• What to do: When you copy the data, keep every line exactly as written and skip the pictures.

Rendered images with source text
┄┄┄┄┄┄
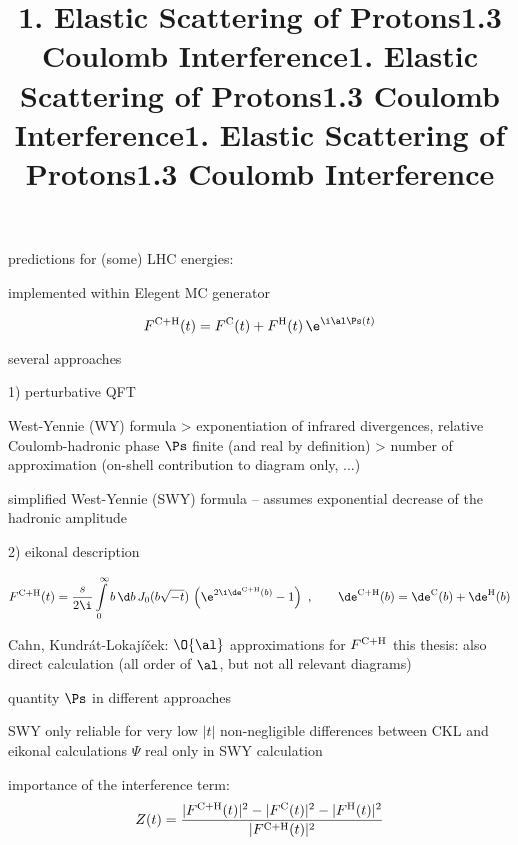 \> predictions for (some) LHC energies:

\centerline{}

\> implemented within Elegent MC generator


\newpage%
\title{1. Elastic Scattering of Protons\hfill 1.3 Coulomb Interference}

$$F^{\rm C+H}(t) = F^{\rm C}(t) + F^{\rm H}(t) \, \e^{\i \al \Ps(t)}$$

\> several approaches

1) perturbative QFT

\centerline{}

\> West-Yennie (WY) formula
\>> exponentiation of infrared divergences, relative Coulomb-hadronic phase $\Ps$ finite (and real by definition)
\>> number of approximation (on-shell contribution to diagram only, ...)

\> simplified West-Yennie (SWY) formula -- assumes exponential decrease of the hadronic amplitude


2) eikonal description

$$
	F^{\rm C+H}(t) = {s\over 2\i}\int\limits_0^\infty b\,\d b\,J_0(b\sqrt{-t})\,\left( \e^{2\i\de^{\rm C+H}(b)} - 1 \right)
	\ ,\qquad
	\de^{\rm C+H}(b) = \de^{\rm C}(b) + \de^{\rm H}(b)
$$

\> Cahn, Kundrát-Lokajíček: $\O{\al}$ approximations for $F^{\rm C+H}$
\> this thesis: also direct calculation (all order of $\al$, but not all relevant diagrams)

\newpage%
\title{1. Elastic Scattering of Protons\hfill 1.3 Coulomb Interference}

\> quantity $\Ps$ in different approaches

\centerline{}

\> SWY only reliable for very low $|t|$
\> non-negligible differences between CKL and eikonal calculations
\> $\Psi$ real only in SWY calculation

\newpage%
\title{1. Elastic Scattering of Protons\hfill 1.3 Coulomb Interference}

\> importance of the interference term:
$$Z(t) = {|F^{\rm C+H}(t)|^2 - |F^{\rm C}(t)|^2 - |F^{\rm H}(t)|^2\over |F^{\rm C+H}(t)|^2}$$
┄┄┄┄┄┄
• Expected answer:
 \> predictions for (some) LHC energies:

\centerline{}

\> implemented within Elegent MC generator


\newpage%
\title{1. Elastic Scattering of Protons\hfill 1.3 Coulomb Interference}

$$F^{\rm C+H}(t) = F^{\rm C}(t) + F^{\rm H}(t) \, \e^{\i \al \Ps(t)}$$

\> several approaches

1) perturbative QFT

\centerline{}

\> West-Yennie (WY) formula
\>> exponentiation of infrared divergences, relative Coulomb-hadronic phase $\Ps$ finite (and real by definition)
\>> number of approximation (on-shell contribution to diagram only, ...)

\> simplified West-Yennie (SWY) formula -- assumes exponential decrease of the hadronic amplitude


2) eikonal description

$$
	F^{\rm C+H}(t) = {s\over 2\i}\int\limits_0^\infty b\,\d b\,J_0(b\sqrt{-t})\,\left( \e^{2\i\de^{\rm C+H}(b)} - 1 \right)
	\ ,\qquad
	\de^{\rm C+H}(b) = \de^{\rm C}(b) + \de^{\rm H}(b)
$$

\> Cahn, Kundrát-Lokajíček: $\O{\al}$ approximations for $F^{\rm C+H}$
\> this thesis: also direct calculation (all order of $\al$, but not all relevant diagrams)

\newpage%
\title{1. Elastic Scattering of Protons\hfill 1.3 Coulomb Interference}

\> quantity $\Ps$ in different approaches

\centerline{}

\> SWY only reliable for very low $|t|$
\> non-negligible differences between CKL and eikonal calculations
\> $\Psi$ real only in SWY calculation

\newpage%
\title{1. Elastic Scattering of Protons\hfill 1.3 Coulomb Interference}

\> importance of the interference term:
$$Z(t) = {|F^{\rm C+H}(t)|^2 - |F^{\rm C}(t)|^2 - |F^{\rm H}(t)|^2\over |F^{\rm C+H}(t)|^2}$$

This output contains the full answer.